#### Extracted information:
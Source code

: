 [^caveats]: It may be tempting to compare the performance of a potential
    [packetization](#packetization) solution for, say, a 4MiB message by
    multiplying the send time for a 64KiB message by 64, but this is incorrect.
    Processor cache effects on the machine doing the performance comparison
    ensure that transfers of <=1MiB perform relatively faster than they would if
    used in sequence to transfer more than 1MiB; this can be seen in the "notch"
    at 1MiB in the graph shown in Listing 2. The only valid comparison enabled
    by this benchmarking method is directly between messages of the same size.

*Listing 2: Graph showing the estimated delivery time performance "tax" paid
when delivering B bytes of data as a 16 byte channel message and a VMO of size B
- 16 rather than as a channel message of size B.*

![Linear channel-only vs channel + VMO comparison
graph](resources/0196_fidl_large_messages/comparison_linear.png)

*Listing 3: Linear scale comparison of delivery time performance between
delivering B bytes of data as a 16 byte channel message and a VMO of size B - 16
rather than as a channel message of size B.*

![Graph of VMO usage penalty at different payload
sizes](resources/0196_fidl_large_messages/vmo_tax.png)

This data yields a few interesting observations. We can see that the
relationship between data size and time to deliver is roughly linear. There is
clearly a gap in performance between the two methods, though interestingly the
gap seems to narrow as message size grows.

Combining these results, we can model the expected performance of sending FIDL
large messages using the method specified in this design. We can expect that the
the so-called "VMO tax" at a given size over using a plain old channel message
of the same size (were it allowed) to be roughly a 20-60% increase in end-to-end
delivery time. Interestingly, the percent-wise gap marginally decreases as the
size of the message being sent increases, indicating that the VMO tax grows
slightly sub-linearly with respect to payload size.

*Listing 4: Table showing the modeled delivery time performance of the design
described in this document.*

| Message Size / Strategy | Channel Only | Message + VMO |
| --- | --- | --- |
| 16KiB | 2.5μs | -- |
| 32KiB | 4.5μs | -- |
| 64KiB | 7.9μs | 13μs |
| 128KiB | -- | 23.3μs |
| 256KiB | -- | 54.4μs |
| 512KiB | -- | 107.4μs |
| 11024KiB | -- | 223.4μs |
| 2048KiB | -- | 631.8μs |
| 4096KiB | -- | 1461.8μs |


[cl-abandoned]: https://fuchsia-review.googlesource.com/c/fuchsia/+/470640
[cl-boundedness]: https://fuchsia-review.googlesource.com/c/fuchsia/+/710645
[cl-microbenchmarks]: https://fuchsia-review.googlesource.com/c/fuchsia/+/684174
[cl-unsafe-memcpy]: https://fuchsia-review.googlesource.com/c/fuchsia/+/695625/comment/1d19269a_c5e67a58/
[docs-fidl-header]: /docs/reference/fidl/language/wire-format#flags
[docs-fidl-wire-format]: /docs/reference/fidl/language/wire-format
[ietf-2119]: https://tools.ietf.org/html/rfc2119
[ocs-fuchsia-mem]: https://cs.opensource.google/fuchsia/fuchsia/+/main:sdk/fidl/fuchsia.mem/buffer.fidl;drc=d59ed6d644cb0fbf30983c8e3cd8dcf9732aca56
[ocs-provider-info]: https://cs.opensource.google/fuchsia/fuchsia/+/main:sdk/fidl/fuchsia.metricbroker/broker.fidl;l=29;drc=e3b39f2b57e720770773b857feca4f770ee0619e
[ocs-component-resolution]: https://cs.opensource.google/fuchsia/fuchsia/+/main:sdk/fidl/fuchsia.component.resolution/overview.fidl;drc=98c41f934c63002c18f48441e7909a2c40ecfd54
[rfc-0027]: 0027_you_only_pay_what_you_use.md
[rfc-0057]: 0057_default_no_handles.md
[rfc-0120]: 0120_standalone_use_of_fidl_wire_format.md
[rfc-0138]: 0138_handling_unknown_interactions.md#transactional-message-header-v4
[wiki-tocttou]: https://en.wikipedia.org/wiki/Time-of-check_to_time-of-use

#### Your task:
From the line containing "-- | 631.8μs |" through the closing line of the material above, return every line exactly and omit all others.

#### Reply to the task:
| 2048KiB | -- | 631.8μs |
| 4096KiB | -- | 1461.8μs |


[cl-abandoned]: https://fuchsia-review.googlesource.com/c/fuchsia/+/470640
[cl-boundedness]: https://fuchsia-review.googlesource.com/c/fuchsia/+/710645
[cl-microbenchmarks]: https://fuchsia-review.googlesource.com/c/fuchsia/+/684174
[cl-unsafe-memcpy]: https://fuchsia-review.googlesource.com/c/fuchsia/+/695625/comment/1d19269a_c5e67a58/
[docs-fidl-header]: /docs/reference/fidl/language/wire-format#flags
[docs-fidl-wire-format]: /docs/reference/fidl/language/wire-format
[ietf-2119]: https://tools.ietf.org/html/rfc2119
[ocs-fuchsia-mem]: https://cs.opensource.google/fuchsia/fuchsia/+/main:sdk/fidl/fuchsia.mem/buffer.fidl;drc=d59ed6d644cb0fbf30983c8e3cd8dcf9732aca56
[ocs-provider-info]: https://cs.opensource.google/fuchsia/fuchsia/+/main:sdk/fidl/fuchsia.metricbroker/broker.fidl;l=29;drc=e3b39f2b57e720770773b857feca4f770ee0619e
[ocs-component-resolution]: https://cs.opensource.google/fuchsia/fuchsia/+/main:sdk/fidl/fuchsia.component.resolution/overview.fidl;drc=98c41f934c63002c18f48441e7909a2c40ecfd54
[rfc-0027]: 0027_you_only_pay_what_you_use.md
[rfc-0057]: 0057_default_no_handles.md
[rfc-0120]: 0120_standalone_use_of_fidl_wire_format.md
[rfc-0138]: 0138_handling_unknown_interactions.md#transactional-message-header-v4
[wiki-tocttou]: https://en.wikipedia.org/wiki/Time-of-check_to_time-of-use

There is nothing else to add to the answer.